Dipping into healthier chips

Almost 60 percent of U.S. potato sales are to chip, French fries and dehydrated potato processors, according to the Agricultural Marketing Research Center. If you’re feeling a little guilty diving into a bag of deep-fried spuds just weeks after making a New Year’s resolution to watch your diet, reach for a bag of the multicolored chip variety instead. 

As some small- and medium-sized companies market these rainbow-colored snacks as a healthier option, Penn State researchers are working to determine if there really are increased health benefits even after processing, said Jairam Vanamala, associate professor of food science.

His research has shown that colored potatoes, such as purple potatoes, contain more anthocyanins, or anti-inflammatory, health-benefiting compounds.

While frying might not be the healthiest potato preparation option, Vanamala said early results show that some of the increased anti-inflammatory compounds found in colored potatoes are retained after frying. So colored potato chips, which originally contained more health-benefiting compounds, still hold more than their traditional fried white potato counterparts.

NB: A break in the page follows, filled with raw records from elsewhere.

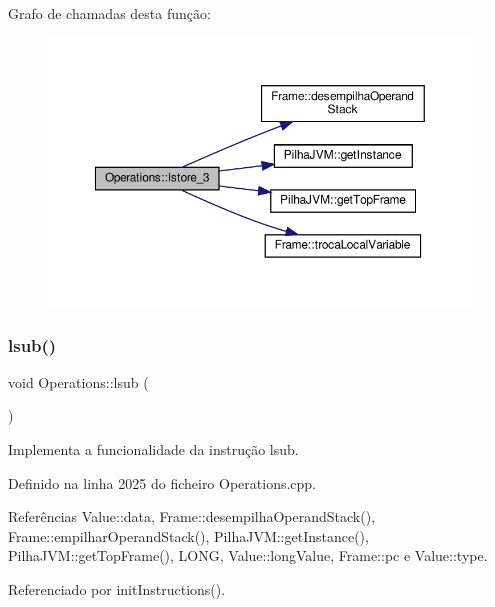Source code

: Grafo de chamadas desta função\+:
\nopagebreak
\begin{figure}[H]
\begin{center}
\leavevmode
\includegraphics[width=350pt]{classOperations_a00d5ca7ea5a68e9cccfdc26b11a716bf_cgraph}
\end{center}
\end{figure}
\mbox{\label{classOperations_a32485b21761b1e5540a6575822a2661a}} 
\subsubsection{\texorpdfstring{lsub()}{lsub()}}
{\footnotesize\ttfamily void Operations\+::lsub (\begin{DoxyParamCaption}{ }\end{DoxyParamCaption})\hspace{0.3cm}{\ttfamily [private]}}



Implementa a funcionalidade da instrução lsub. 



Definido na linha 2025 do ficheiro Operations.\+cpp.



Referências Value\+::data, Frame\+::desempilha\+Operand\+Stack(), Frame\+::empilhar\+Operand\+Stack(), Pilha\+J\+V\+M\+::get\+Instance(), Pilha\+J\+V\+M\+::get\+Top\+Frame(), L\+O\+NG, Value\+::long\+Value, Frame\+::pc e Value\+::type.



Referenciado por init\+Instructions().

“Typically, it is assumed that the brighter the color the better,” he said. “So, at the end of the day, it’s about eating a rainbow.”

As the marketing trend grows, Vanamala and his team are working to find better ways to fry a potato to keep more of the anti-inflammatory compounds.

“Right now we are trying to optimize the processes to make these potato chips maintain most of their health-benefiting properties,” Vanamala said.

“As far as the research is concerned, my goal is to improve the health benefits of food products, particularly the snacks.”